Koblerville school holds bomb threat drill
A bomb threat drill was conducted at the Koblerville Elementary School yesterday, just as a “positive” bomb threat in a school in Guam made headlines and shut down two schools for a day.
According to Jack Diaz, the Public School System’s program manager for Emergency and Crisis Management, Koblerville Elementary was planned to have their drill tomorrow but they moved it up a day to catch the school off guard.
At 1pm, they sounded the alarm signaling for a supposed bomb threat and for the students to go inside the nearest classrooms as per procedures.
“They have to go inside the classroom. They have to be secured in the classrooms, and then the police officers would need to clear their staging area before we get them out and bring them to the staging area,” Diaz said.

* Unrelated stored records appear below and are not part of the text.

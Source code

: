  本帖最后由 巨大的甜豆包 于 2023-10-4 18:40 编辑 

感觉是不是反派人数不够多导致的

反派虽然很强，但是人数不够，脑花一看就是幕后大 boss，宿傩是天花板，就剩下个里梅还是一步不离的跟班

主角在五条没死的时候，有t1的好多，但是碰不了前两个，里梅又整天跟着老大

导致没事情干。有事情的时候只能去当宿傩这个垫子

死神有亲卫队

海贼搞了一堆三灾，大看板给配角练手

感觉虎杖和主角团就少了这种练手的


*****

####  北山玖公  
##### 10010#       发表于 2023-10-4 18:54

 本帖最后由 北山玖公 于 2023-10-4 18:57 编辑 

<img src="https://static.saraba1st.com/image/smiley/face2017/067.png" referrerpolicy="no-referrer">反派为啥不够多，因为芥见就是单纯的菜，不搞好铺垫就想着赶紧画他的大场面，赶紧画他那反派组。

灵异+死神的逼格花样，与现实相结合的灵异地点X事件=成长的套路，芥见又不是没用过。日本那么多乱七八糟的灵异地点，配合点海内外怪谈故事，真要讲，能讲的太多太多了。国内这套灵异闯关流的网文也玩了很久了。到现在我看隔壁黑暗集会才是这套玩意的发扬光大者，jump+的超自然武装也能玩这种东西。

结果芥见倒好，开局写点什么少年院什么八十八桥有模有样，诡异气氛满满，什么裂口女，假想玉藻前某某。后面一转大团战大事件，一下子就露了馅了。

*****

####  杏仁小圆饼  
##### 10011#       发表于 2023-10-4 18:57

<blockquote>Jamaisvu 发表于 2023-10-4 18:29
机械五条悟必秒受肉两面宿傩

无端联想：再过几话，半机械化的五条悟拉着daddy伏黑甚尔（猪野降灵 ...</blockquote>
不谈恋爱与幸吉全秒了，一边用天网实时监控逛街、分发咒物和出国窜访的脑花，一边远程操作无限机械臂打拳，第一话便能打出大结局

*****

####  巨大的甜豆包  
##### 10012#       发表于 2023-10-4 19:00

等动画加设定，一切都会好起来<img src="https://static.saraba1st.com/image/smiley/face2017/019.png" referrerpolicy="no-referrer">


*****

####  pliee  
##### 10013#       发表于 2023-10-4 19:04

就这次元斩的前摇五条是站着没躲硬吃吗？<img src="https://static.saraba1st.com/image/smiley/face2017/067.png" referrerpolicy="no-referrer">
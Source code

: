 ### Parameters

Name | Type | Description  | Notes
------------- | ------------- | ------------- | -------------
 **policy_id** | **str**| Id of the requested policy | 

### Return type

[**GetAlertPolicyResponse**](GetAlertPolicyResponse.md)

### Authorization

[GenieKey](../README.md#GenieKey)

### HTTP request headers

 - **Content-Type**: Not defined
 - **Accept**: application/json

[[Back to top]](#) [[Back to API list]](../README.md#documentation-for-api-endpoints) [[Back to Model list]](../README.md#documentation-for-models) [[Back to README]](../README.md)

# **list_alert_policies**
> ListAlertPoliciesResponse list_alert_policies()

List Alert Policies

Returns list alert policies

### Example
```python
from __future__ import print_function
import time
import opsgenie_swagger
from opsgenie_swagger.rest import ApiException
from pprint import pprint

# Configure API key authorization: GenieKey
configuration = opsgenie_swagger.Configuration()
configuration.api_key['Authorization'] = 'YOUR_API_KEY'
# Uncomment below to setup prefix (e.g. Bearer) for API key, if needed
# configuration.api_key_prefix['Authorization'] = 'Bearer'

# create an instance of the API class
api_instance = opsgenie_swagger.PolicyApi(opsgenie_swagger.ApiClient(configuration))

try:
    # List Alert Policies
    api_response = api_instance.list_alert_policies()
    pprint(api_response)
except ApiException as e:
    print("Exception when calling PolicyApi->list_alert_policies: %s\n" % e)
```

Most of the students were outside when the drill started.
“It took some time for the kids to realize that something’s going on,” Diaz said.
He noted that the staging area was too close to the classrooms and they recommended for them to be further from the buildings.
The drill took about 30 minutes.
Diaz said the drill was more of an in-house drill for them to self-evaluate and practice their response. After re-evaluating, they will have a full-on drill with more officers and bomb-sniffing dogs.
“Overall, the school did well,” Diaz said.
According to Education Commissioner Dr. Rita Sablan, there are procedures already in place should a bomb threat—as well as other threats and emergencies, natural and otherwise—happen in a school in the CNMI as it did in Guam.
In Guam, classes were cancelled for Simon Sanchez High School and the adjacent F.B. Leon Guerrero Middle School after a bomb threat and bomb-sniffing dogs had “positive response.”
“For any kind of emergency, there are steps that we must follow,” Sablan said. “Whenever there’s a call that there’s a threat in the school, we certainly have to take precautionary measures.”